The— with the alternative volumetric tax that reduces that breakeven price into the global market down to— from $9.05 down to $8.62 per 1,000 cubic feet. And then slide 30 is a similar chart. The breakeven prices between slide 29 and slide 30 are the same. The difference between slide 29 and slide 30— so slide 30 is the version as amended on the floor, including the past through entity tax. And so since we model the return to the developer on a pre-tax IRR basis, that didn't impact our break-even price analysis.

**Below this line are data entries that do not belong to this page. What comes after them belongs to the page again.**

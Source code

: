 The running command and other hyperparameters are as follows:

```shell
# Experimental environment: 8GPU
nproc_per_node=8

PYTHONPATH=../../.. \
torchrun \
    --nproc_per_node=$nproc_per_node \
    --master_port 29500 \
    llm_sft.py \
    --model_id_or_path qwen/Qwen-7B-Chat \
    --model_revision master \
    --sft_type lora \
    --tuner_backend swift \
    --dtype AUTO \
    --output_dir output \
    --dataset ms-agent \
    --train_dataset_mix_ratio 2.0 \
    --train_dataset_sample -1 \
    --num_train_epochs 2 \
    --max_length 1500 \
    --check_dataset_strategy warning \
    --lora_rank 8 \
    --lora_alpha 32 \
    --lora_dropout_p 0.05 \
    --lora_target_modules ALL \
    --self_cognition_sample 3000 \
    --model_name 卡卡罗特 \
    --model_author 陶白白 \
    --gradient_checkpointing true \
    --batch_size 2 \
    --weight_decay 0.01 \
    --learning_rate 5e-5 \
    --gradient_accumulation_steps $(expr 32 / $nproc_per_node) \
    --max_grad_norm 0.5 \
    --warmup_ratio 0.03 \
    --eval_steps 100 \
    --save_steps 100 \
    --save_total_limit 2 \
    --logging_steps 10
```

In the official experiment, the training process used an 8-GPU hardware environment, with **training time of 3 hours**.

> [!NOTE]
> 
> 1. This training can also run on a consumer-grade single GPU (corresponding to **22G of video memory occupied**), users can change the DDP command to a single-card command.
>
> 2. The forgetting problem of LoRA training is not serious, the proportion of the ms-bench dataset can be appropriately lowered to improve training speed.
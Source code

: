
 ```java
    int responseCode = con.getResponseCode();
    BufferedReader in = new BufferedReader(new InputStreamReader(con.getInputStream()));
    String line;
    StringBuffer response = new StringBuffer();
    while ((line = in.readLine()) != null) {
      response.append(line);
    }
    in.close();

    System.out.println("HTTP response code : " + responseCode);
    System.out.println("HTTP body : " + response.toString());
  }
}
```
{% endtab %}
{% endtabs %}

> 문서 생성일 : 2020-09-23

In actuality, they probably would require a little bit higher price to account for that tax burden. What we see between slides 29 and 30 is a shifting of cash across the table and that cash flow where we were shifting revenue away from the upstream and midstream and federal government and towards the state. And so the upstream and midstream would pay additional corporate income tax with the pass-through entity analysis. A portion of that would be an offset on federal tax because state taxes become a deduction against the federal tax. And then that would shift over life of project a little over— around $6 billion of cumulative revenue would shift from the companies and federal government to the state government.
Please continue.
Slide 31 is a chart of the annual revenues by major component. This is if the full project proceeds under current law with our baseline assumptions. And once the full project is in operation in 2033, we're looking at around $1 billion per year of total state revenue under current law between property tax, corporate tax royalties, and production tax. There's been a lot of focus on those first 3 years of revenue, so we are showing 2 years of negative or net reductions in revenue to the state in 2029 and 2030. What that represents is we've built into our, our modeling assumptions significant capital expenditures that would be associated with upstream developments at Point Thompson in particular to help bring on new gas production as well as additional oil production.
And those, those assumptions, as I mentioned earlier, those were developed in the late 2010s in collaboration with Department of Natural Resources. If we were to revisit the modeling, that is one assumption that we might revisit is the timing of those assumptions. Understand that potentially some of those development costs might happen a little later in the project than 2029 where we're showing them in our modeling.
Senator Steadman. A couple of our colleagues had some concerns over 2038. Could you please just touch on that a little more detail? Mr. Stickel. Sure.
Senator Steadman, through the chair, so 2038 again has to do with our assumption around upstream lease expenditures. So when we built out our modeling assumptions for Point Thompson in particular, we assumed two major increments of additional development expenditures, one that would happen in 2029 through 2031, and then a second one that would happen in 2038. So essentially that there would be, you know, they're drilling their first new well in in I think a decade this year up at Point Thompson, which is going to be a significant new well. We've— our modeling assumptions is that to bring on the amount of gas that we're expecting from Point Thompson, that they would have to go back and drill some additional wells in the near future, and then that there would also be another round of additional drilling that would happen in 2038. And those are just, again, just modeling assumptions that we built into the modeling that were developed before the current operator took over Point Thompson.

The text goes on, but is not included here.